____ SUPPLIED ENTRIES

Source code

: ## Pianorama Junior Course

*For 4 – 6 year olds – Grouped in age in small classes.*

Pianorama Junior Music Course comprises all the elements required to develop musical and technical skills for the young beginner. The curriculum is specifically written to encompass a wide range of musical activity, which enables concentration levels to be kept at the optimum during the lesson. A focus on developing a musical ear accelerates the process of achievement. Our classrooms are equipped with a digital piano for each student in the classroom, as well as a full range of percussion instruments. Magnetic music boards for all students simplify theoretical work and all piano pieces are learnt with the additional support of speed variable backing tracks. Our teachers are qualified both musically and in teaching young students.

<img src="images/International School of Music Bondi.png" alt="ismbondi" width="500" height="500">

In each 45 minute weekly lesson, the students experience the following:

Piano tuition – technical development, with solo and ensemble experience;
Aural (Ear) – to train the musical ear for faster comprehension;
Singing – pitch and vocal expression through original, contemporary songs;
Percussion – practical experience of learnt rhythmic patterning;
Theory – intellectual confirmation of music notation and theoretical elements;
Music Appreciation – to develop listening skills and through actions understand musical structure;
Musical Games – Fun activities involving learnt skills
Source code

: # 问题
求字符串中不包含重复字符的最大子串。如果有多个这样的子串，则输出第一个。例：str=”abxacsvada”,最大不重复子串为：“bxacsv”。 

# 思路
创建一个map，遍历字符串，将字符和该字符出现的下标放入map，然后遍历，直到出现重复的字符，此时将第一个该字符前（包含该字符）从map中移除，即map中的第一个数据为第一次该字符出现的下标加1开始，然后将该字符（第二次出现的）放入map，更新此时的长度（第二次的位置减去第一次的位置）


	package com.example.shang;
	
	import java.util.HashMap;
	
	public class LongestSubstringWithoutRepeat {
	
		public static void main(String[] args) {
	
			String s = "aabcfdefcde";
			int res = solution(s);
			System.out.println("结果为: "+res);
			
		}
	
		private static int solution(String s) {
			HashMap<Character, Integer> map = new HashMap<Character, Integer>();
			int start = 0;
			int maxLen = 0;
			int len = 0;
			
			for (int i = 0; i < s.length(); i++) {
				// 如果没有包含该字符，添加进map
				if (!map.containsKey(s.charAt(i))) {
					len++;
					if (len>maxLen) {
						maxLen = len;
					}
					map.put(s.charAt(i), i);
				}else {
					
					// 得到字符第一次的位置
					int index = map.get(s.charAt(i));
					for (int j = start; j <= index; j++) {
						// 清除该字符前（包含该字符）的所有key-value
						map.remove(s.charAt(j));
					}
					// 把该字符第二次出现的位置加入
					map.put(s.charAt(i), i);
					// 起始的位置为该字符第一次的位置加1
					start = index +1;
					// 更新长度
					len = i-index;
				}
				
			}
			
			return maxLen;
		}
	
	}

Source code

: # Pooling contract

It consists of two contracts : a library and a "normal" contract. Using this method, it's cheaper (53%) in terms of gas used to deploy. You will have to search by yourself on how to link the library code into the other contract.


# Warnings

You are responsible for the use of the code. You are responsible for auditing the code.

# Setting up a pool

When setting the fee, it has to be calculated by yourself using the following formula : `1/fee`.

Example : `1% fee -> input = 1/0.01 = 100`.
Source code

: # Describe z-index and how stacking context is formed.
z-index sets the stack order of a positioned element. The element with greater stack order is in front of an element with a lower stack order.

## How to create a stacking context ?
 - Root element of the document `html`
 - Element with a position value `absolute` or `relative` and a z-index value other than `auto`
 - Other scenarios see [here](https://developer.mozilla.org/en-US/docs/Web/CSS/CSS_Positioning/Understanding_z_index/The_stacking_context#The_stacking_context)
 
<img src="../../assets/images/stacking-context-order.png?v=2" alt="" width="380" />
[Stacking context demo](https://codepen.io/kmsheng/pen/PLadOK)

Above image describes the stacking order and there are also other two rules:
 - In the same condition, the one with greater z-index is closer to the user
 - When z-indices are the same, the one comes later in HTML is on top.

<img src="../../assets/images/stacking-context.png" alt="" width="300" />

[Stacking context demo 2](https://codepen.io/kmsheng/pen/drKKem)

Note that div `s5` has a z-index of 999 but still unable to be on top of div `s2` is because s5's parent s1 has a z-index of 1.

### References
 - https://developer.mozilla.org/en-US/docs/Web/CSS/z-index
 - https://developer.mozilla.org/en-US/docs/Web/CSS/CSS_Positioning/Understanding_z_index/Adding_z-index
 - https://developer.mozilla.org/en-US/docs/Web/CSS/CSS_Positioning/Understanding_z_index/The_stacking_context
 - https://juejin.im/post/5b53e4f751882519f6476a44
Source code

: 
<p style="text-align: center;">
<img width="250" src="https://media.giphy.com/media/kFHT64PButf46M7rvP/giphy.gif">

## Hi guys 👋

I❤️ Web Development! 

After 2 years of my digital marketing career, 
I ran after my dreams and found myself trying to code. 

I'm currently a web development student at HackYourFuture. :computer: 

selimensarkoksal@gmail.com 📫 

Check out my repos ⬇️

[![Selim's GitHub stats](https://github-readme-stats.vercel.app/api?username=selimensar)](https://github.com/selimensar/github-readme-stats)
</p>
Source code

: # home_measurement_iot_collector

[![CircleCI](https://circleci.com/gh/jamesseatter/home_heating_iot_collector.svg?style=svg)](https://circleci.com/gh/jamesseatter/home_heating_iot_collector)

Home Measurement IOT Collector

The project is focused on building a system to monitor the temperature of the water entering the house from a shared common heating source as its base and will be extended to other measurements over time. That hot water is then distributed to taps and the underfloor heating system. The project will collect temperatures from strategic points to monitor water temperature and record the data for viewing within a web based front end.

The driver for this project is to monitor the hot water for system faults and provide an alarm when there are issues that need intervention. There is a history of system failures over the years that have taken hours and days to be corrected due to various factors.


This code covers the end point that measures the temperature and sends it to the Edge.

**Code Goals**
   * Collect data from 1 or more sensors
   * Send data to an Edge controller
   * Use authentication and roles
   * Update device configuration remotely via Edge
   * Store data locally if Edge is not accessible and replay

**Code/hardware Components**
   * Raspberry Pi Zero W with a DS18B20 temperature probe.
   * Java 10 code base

________

- TASK PROMPT: Report how many lines in the data include the word "assets". Nothing else is needed.

- SOLUTION TO THE PROBLEM: 2